As noted in the report of WaterAid India,13 the Bundelkhand region, an area of approximately 70,000 square kilometers with 21 million people—nearly the size and population of Sri Lanka—comprising 13 districts of Madhya Pradesh and Uttar Pradesh is facing its worst ever drought spell in living memory. Rainfall has been deficient by 40-50 percent for the last five years. Going by the report of an inter-ministerial central team, headed by JS Samra of the National Rain-fed Areas Authority, the region didn’t sow in 40 percent of farms; food grain production was down by around 30 percent. More than 20 lakh livestock, a major source of livelihood for local communities, were abandoned.

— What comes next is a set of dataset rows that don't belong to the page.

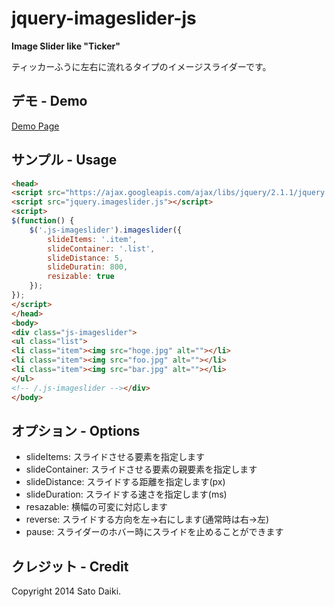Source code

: jquery-imageslider-js
=====================

__Image Slider like "Ticker"__

ティッカーふうに左右に流れるタイプのイメージスライダーです。

## デモ - Demo

[Demo Page](https://dl.dropboxusercontent.com/u/21601359/140520_imagslider/index.html)

## サンプル - Usage

```html
<head>
<script src="https://ajax.googleapis.com/ajax/libs/jquery/2.1.1/jquery.min.js"></script>
<script src="jquery.imageslider.js"></script>
<script>
$(function() {
	$('.js-imageslider').imageslider({
		slideItems: '.item',
		slideContainer: '.list',
		slideDistance: 5,
		slideDuratin: 800,
		resizable: true
	});
});
</script>
</head>
<body>
<div class="js-imageslider">
<ul class="list">
<li class="item"><img src="hoge.jpg" alt=""></li>
<li class="item"><img src="foo.jpg" alt=""></li>
<li class="item"><img src="bar.jpg" alt=""></li>
</ul>
<!-- /.js-imageslider --></div>
</body>
```

## オプション - Options

- slideItems: スライドさせる要素を指定します
- slideContainer: スライドさせる要素の親要素を指定します
- slideDistance: スライドする距離を指定します(px)
- slideDuration: スライドする速さを指定します(ms)
- resazable: 横幅の可変に対応します
- reverse: スライドする方向を左->右にします(通常時は右->左)
- pause: スライダーのホバー時にスライドを止めることができます

## クレジット - Credit

Copyright 2014 Sato Daiki.
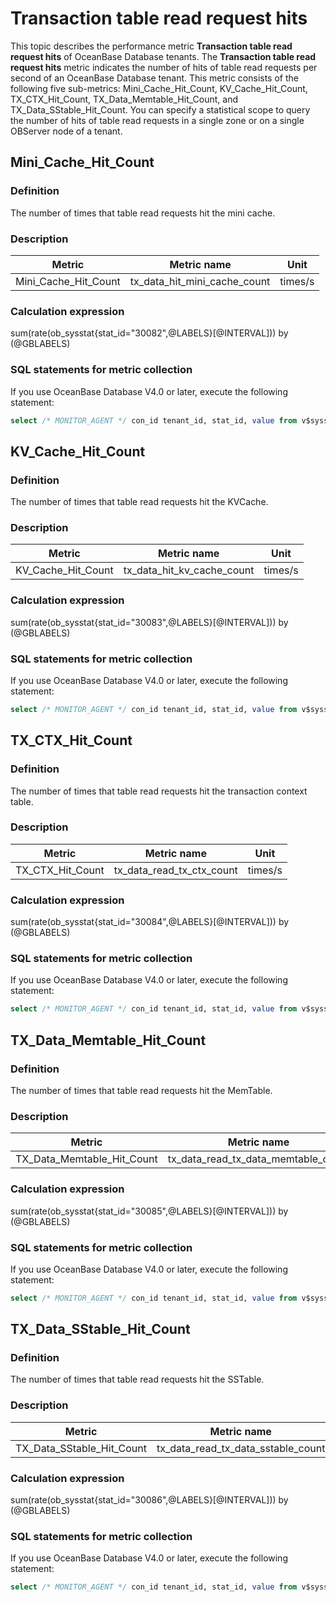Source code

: # Transaction table read request hits

This topic describes the performance metric **Transaction table read request hits** of OceanBase Database tenants.  The **Transaction table read request hits** metric indicates the number of hits of table read requests per second of an OceanBase Database tenant. This metric consists of the following five sub-metrics: Mini_Cache_Hit_Count, KV_Cache_Hit_Count, TX_CTX_Hit_Count, TX_Data_Memtable_Hit_Count,
and TX_Data_SStable_Hit_Count. You can specify a statistical scope to query the number of hits of table read requests in a single zone or on a single OBServer node of a tenant.

## Mini_Cache_Hit_Count

### Definition

The number of times that table read requests hit the mini cache.

### Description

| **Metric** | **Metric name** | **Unit** |
|-----------|----------|--------|
| Mini_Cache_Hit_Count | tx_data_hit_mini_cache_count | times/s |

### Calculation expression

sum(rate(ob_sysstat{stat_id="30082",@LABELS}[@INTERVAL])) by (@GBLABELS)

### SQL statements for metric collection

If you use OceanBase Database V4.0 or later, execute the following statement:

```sql
select /* MONITOR_AGENT */ con_id tenant_id, stat_id, value from v$sysstat where stat_id IN (30082) and (con_id > 1000 or con_id = 1) and class < 1000
```

## KV_Cache_Hit_Count

### Definition

The number of times that table read requests hit the KVCache.

### Description

| **Metric** | **Metric name** | **Unit** |
|-----------|----------|--------|
| KV_Cache_Hit_Count | tx_data_hit_kv_cache_count | times/s |

### Calculation expression

sum(rate(ob_sysstat{stat_id="30083",@LABELS}[@INTERVAL])) by (@GBLABELS)

### SQL statements for metric collection

If you use OceanBase Database V4.0 or later, execute the following statement:

```sql
select /* MONITOR_AGENT */ con_id tenant_id, stat_id, value from v$sysstat where stat_id IN (30083) and (con_id > 1000 or con_id = 1) and class < 1000
```

## TX_CTX_Hit_Count

### Definition

The number of times that table read requests hit the transaction context table.

### Description

| **Metric** | **Metric name** | **Unit** |
|-----------|----------|--------|
| TX_CTX_Hit_Count | tx_data_read_tx_ctx_count | times/s |

### Calculation expression

sum(rate(ob_sysstat{stat_id="30084",@LABELS}[@INTERVAL])) by (@GBLABELS)

### SQL statements for metric collection

If you use OceanBase Database V4.0 or later, execute the following statement:

```sql
select /* MONITOR_AGENT */ con_id tenant_id, stat_id, value from v$sysstat where stat_id IN (30084) and (con_id > 1000 or con_id = 1) and class < 1000
```

## TX_Data_Memtable_Hit_Count

### Definition

The number of times that table read requests hit the MemTable.

### Description

| **Metric** | **Metric name** | **Unit** |
|-----------|----------|--------|
| TX_Data_Memtable_Hit_Count | tx_data_read_tx_data_memtable_count | times/s |

### Calculation expression

sum(rate(ob_sysstat{stat_id="30085",@LABELS}[@INTERVAL])) by (@GBLABELS)

### SQL statements for metric collection

If you use OceanBase Database V4.0 or later, execute the following statement:

```sql
select /* MONITOR_AGENT */ con_id tenant_id, stat_id, value from v$sysstat where stat_id IN (30085) and (con_id > 1000 or con_id = 1) and class < 1000
```

## TX_Data_SStable_Hit_Count

### Definition

The number of times that table read requests hit the SSTable.

### Description

| **Metric** | **Metric name** | **Unit** |
|-----------|----------|--------|
| TX_Data_SStable_Hit_Count | tx_data_read_tx_data_sstable_count | times/s |

### Calculation expression

sum(rate(ob_sysstat{stat_id="30086",@LABELS}[@INTERVAL])) by (@GBLABELS)

### SQL statements for metric collection

If you use OceanBase Database V4.0 or later, execute the following statement:

```sql
select /* MONITOR_AGENT */ con_id tenant_id, stat_id, value from v$sysstat where stat_id IN (30086) and (con_id > 1000 or con_id = 1) and class < 1000
```
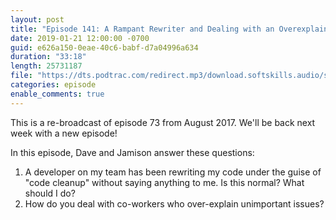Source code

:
 ```yaml
---
layout: post
title: "Episode 141: A Rampant Rewriter and Dealing with an Overexplainer (rerun of episode 73)"
date: 2019-01-21 12:00:00 -0700
guid: e626a150-0eae-40c6-babf-d7a04996a634
duration: "33:18"
length: 25731187
file: "https://dts.podtrac.com/redirect.mp3/download.softskills.audio/sse-141.mp3"
categories: episode
enable_comments: true
---
```


This is a re-broadcast of episode 73 from August 2017. We'll be back next week with a new episode!

In this episode, Dave and Jamison answer these questions:

1. A developer on my team has been rewriting my code under the guise of "code cleanup" without saying anything to me. Is this normal? What should I do?
2. How do you deal with co-workers who over-explain unimportant issues?
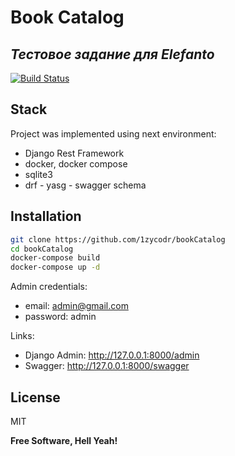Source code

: # Book Catalog
## _Тестовое задание для Elefanto_

[![Build Status](https://travis-ci.org/joemccann/dillinger.svg?branch=master)](https://travis-ci.org/joemccann/dillinger)

## Stack

Project was implemented using next environment:

- Django Rest Framework
- docker, docker compose
- sqlite3
- drf - yasg - swagger schema

## Installation

```sh
git clone https://github.com/1zycodr/bookCatalog
cd bookCatalog
docker-compose build
docker-compose up -d
```

Admin credentials: 
- email: admin@gmail.com
- password: admin

Links:
- Django Admin: http://127.0.0.1:8000/admin
- Swagger: http://127.0.0.1:8000/swagger


## License

MIT

**Free Software, Hell Yeah!**

[//]: # (These are reference links used in the body of this note and get stripped out when the markdown processor does its job. There is no need to format nicely because it shouldn't be seen. Thanks SO - http://stackoverflow.com/questions/4823468/store-comments-in-markdown-syntax)
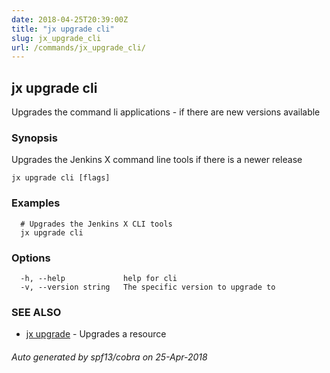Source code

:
 ```yaml
---
date: 2018-04-25T20:39:00Z
title: "jx upgrade cli"
slug: jx_upgrade_cli
url: /commands/jx_upgrade_cli/
---
```

## jx upgrade cli

Upgrades the command li applications - if there are new versions available

### Synopsis

Upgrades the Jenkins X command line tools if there is a newer release

```
jx upgrade cli [flags]
```

### Examples

```
  # Upgrades the Jenkins X CLI tools
  jx upgrade cli
```

### Options

```
  -h, --help             help for cli
  -v, --version string   The specific version to upgrade to
```

### SEE ALSO

* [jx upgrade](/commands/jx_upgrade/)	 - Upgrades a resource

###### Auto generated by spf13/cobra on 25-Apr-2018

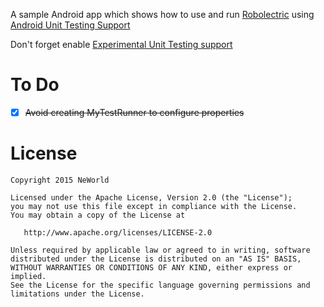 A sample Android app which shows how to use and run [Robolectric](http://robolectric.org/)
using [Android Unit Testing Support](http://tools.android.com/tech-docs/unit-testing-support)

Don't forget enable [Experimental Unit Testing support](http://tools.android.com/_/rsrc/1423155661989/tech-docs/unit-testing-support/fveMJjOBb2.png?height=87&width=1200)

To Do
====

  - [x] ~~Avoid creating MyTestRunner to configure properties~~

License
=======

```
Copyright 2015 NeWorld

Licensed under the Apache License, Version 2.0 (the "License");
you may not use this file except in compliance with the License.
You may obtain a copy of the License at

   http://www.apache.org/licenses/LICENSE-2.0

Unless required by applicable law or agreed to in writing, software
distributed under the License is distributed on an "AS IS" BASIS,
WITHOUT WARRANTIES OR CONDITIONS OF ANY KIND, either express or implied.
See the License for the specific language governing permissions and
limitations under the License.
```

Around 40 percent of the region’s population migrated out, which was double that of 2003.
Different sectors of society depend on different livelihood systems, which are integrally linked to climatic conditions.
Bundelkhand comprises of 13 contiguous districts, six of which lie in Madhya Pradesh (Chhatarpur, Panna, Tikamgarh, Sagar, Damoh and Datia) and seven in Uttar Pradesh (Jhansi, Jalaun, Hamirpur, Lalitpur, Banda, Mahoba and Chitrakoot). The once prosperous Bundelkhand is now identified as one of India’s most backward and poor regions. Though many plans have been chalked out and millions spent, the desired result in the form of food, livelihood, health and water security has not been achieved because of low agricultural yield, lack of other sustainable sources of livelihood, depletion of natural resources, government’s apathy and recurring natural calamities in the form of drought due to environmental degradation and global warming.
This region used to contribute 15 percent of the state’s total food grain production, which has now come down to seven percent. A once food secure zone has now become a symbol of insecurity and migration due to climate change. Various livelihoods such as fishing, vegetable production and traditional betel leaf farming are facing one of the worst crises ever. This is not merely due to natural conditions, but also due to irresponsible human behavior and state policies.